I just try to make them feel like they’re at home. They’re family. I want them to feel comfortable; every time they come into the locker room, I want them feeling like it’s a breath of fresh air. They have to understand that I’m going to need them, [and] I need them comfortable and relaxed, regardless of what’s going on in their personal life.
That gets into the notion of being a “locker-room leader.” Do you have to think about that? When you’re going to practice, do you have a different attitude than you did five or eight years ago?
It’s natural for me. I’m an entertainer. I like [to see] people have fun. I feel like that’s one of the positives I have.
But the Steelers locker room is supposed to be pretty competitive, too, right?
With the trash-can basketball … We have trash-can basketball, we have ping pong, we have shuffleboard. From lifting the most weights and doing the most reps and push-ups, to having [on-field] competitions with one another — who’s going to get the most interceptions? Who’s going to make the most touchdowns? It’s highly competitive, but it’s a good kind of competitive.
What does that atmosphere do for relationships within the team?
It’s an “us” mentality. It’s all about us. We’re going to have our ups and downs.
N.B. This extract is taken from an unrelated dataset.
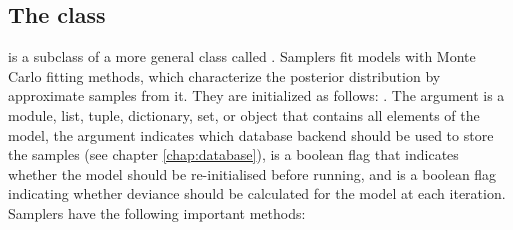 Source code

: \subsection[The Sampler class]{The  class} \label{sec:Sampler}
 is a subclass of a more general class called . Samplers fit models with Monte Carlo fitting methods, which characterize the posterior distribution by approximate samples from it. They are initialized as follows: . The  argument is a module, list, tuple, dictionary, set, or object that contains all elements of the model, the  argument indicates which database backend should be used to store the samples (see chapter \ref{chap:database}),  is a boolean flag that indicates whether the model should be re-initialised before running, and  is a boolean flag indicating whether deviance should be calculated for the model at each iteration. Samplers have the following important methods:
But if you don’t have a good game, I’m still here for you. If I don’t have a good game, they’re still here for me.
We’ve seen how close you are with Dan Rooney. How did that bond develop?
That’s a unique relationship, a one-of-a-kind relationship. I call him Pops; I don’t know how many people in the NFL can call their owner Pops. I ask him every day, “How you doing?” He asks me about my family. A guy of that caliber, you wouldn’t believe he could be so down-to-earth and so humble.
What’s your personal focus this season?
This is the best I’ve ever felt, injury-wise. One of my personal goals is to make it to the Pro Bowl — and to win the Super Bowl. I finally feel 100 percent, and I can’t tell you the last time I felt [that way] physically. Mentally, I’m always feeling 100 percent.
There are several new members of the defense this year. Does that change your approach to the season?
What I’ve learned about the Pittsburgh Steelers — they reload. On defense, they had Jason Gildon. After Gildon, it was Joey Porter. After Joey Porter, it was James Harrison. After James Harrison, you’re looking for LaMarr Woodley to step up. And after LaMarr, you’re looking for a Jason Worilds or a Jarvis Jones to step up.
You’ve always made a point of engaging with Pittsburgh; you’ve hosted radio shows and written newspaper columns, among other endeavors. Why is that important to you?
You still see Mel Blount, Franco Harris and Rocky [Bleier] — they still live [in Pittsburgh]. They’ve made it their home, and if you’ve been here for the amount of time I’ve been here, you understand why. Once you’re a Pittsburgh Steeler, you’re always a Pittsburgh Steeler. So why not venture into new avenues?
So you’d like to have that kind of long-term relationship with the city?
No question — those guys are still making money! (laughs) They’re even going on a Steelers cruise next year. I don’t know if you could get that from any other team.
Tell me about Face Me Ike, the youth football camp you host in your hometown of New Orleans.
I have a couple teammates come to [conduct] drills. It’s just a good atmosphere. It’s about the time — the kids enjoy their time with us just as well as we enjoy our time with the kids.
The Steelers are traveling to England this month to face the Minnesota Vikings at Wembley Stadium. Do you prepare for that game any differently?
It’s a business trip. It just happens to be in England. Football is football, and we’re still going to win a football game.
Are you going to be a tourist at all?
Nah. They say the weather over there ain’t good anyway, so it’s not like I’m going to catch a tan.